No cabe duda del profesionalismo de la clase política chilena, pero ello no fue garantía de un resultado exitoso, especialmente si el espectro que recorre la región es el anti-establishment. Las masas pro-constituyentes que consagraron, por ejemplo, la constitución chavista de 1998 o la colombiana de 1991, confiaban en sus dirigentes, fuesen caudillos o plataformas multipartidarias. Hoy, en Chile (en el Perú, en Argentina, etc.) cunde el descrédito a la oferta política. No hay proceso constituyente triunfante que se haga sin líderes, en piloto automático y por pura inercia moral. Si se insiste con contumacia –como lo demuestra el caso chileno–, nos empantanamos en la incertidumbre, perjudicial sobre todo en contextos de recesión económica. En su intento por refundar el país con un nuevo “pacto social”, Chile se ha estancado. No ha sido una catástrofe por el vigor de su economía y de sus instituciones políticas, pero sí utopías, tiempo, esfuerzo y recursos perdidos.

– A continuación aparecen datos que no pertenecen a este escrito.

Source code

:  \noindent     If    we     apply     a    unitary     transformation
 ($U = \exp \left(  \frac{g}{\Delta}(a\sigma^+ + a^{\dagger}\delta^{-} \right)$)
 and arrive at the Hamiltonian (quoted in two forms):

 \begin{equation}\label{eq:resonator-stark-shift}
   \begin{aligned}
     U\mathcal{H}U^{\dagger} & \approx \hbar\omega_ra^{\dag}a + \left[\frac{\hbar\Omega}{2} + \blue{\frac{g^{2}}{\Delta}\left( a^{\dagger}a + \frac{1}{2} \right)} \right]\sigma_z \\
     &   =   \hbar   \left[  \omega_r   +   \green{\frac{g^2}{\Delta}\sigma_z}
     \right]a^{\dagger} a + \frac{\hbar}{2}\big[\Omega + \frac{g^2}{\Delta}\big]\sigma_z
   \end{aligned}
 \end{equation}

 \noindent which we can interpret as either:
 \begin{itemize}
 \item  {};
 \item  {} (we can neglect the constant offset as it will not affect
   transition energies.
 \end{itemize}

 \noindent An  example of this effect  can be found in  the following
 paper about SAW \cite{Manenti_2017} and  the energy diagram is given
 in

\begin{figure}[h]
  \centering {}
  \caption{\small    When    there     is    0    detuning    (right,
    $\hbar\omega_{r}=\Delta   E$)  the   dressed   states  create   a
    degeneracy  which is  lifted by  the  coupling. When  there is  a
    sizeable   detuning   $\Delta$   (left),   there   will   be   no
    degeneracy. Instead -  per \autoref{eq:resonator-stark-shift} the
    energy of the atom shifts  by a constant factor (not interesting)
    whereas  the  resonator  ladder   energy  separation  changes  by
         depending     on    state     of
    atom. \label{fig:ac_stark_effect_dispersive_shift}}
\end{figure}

Si ensayamos el contrafáctico en el Perú, el efecto de un proceso constituyente –por el que clama la izquierda castillista y acolita cierta intelectualidad– solo confirmaría el camino ruinoso: sería una oportunidad para consolidar los poderes informales e ilegales que van penetrando nuestras ya mediocres élites políticas. Las voluntades políticas fiadas de diagnósticos errados –como el reciente fiasco de la reforma política– pueden convertir milagros económicos en pesadillas políticas.